* **Exercise prompt**: Word for word, quote the lines from the one containing "for additional information." to the end of the entries below, including both. Leave pictures out.

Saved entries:

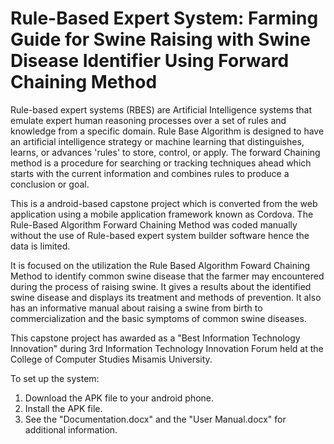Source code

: # Rule-Based Expert System: Farming Guide for Swine Raising with Swine Disease Identifier Using Forward Chaining Method
Rule-based expert systems (RBES) are Artificial Intelligence systems that emulate expert human reasoning processes over a set of rules and knowledge from a specific domain. Rule Base Algorithm is designed to have an artificial intelligence strategy or machine learning that distinguishes, learns, or advances 'rules' to store, control, or apply. The forward Chaining method is a procedure for searching or tracking techniques ahead which starts with the current information and combines rules to produce a conclusion or goal. 

This is a android-based capstone project which is converted from the web application using a mobile application framework known as Cordova. The Rule-Based Algorithm Forward Chaining Method was coded manually without the use of Rule-based expert system builder software hence the data is limited.

It is focused on the utilization the Rule Based Algorithm Foward Chaining Method to identify common swine disease that the farmer may encountered during the process of raising swine. It gives a results about the identified swine disease and displays its treatment and methods of prevention. It also has an informative manual about raising a swine from birth to commercialization and the basic symptoms of common swine diseases. 

This capstone project has awarded as a "Best Information Technology Innovation" during 3rd Information Technology Innovation Forum held at the College of Computer Studies Misamis University.

To set up the system:
1. Download the APK file to your android phone.
2. Install the APK file.
3. See the "Documentation.docx" and the "User Manual.docx" for additional information.

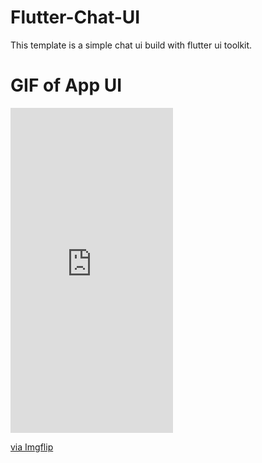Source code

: # Flutter-Chat-UI
This template is a simple chat ui build with flutter ui toolkit.

# GIF of App UI
<div style="width:260px;max-width:100%;"><div style="height:0;padding-bottom:200%;position:relative;"><iframe width="260" height="520" style="position:absolute;top:0;left:0;width:100%;height:100%;" frameBorder="0" src="https://imgflip.com/embed/4xhtiz"></iframe></div><p><a href="https://imgflip.com/gif/4xhtiz">via Imgflip</a></p></div>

* **Answer to the problem**:
3. See the "Documentation.docx" and the "User Manual.docx" for additional information.

Source code

: # Flutter-Chat-UI
This template is a simple chat ui build with flutter ui toolkit.

# GIF of App UI
<div style="width:260px;max-width:100%;"><div style="height:0;padding-bottom:200%;position:relative;"><iframe width="260" height="520" style="position:absolute;top:0;left:0;width:100%;height:100%;" frameBorder="0" src="https://imgflip.com/embed/4xhtiz"></iframe></div><p><a href="https://imgflip.com/gif/4xhtiz">via Imgflip</a></p></div>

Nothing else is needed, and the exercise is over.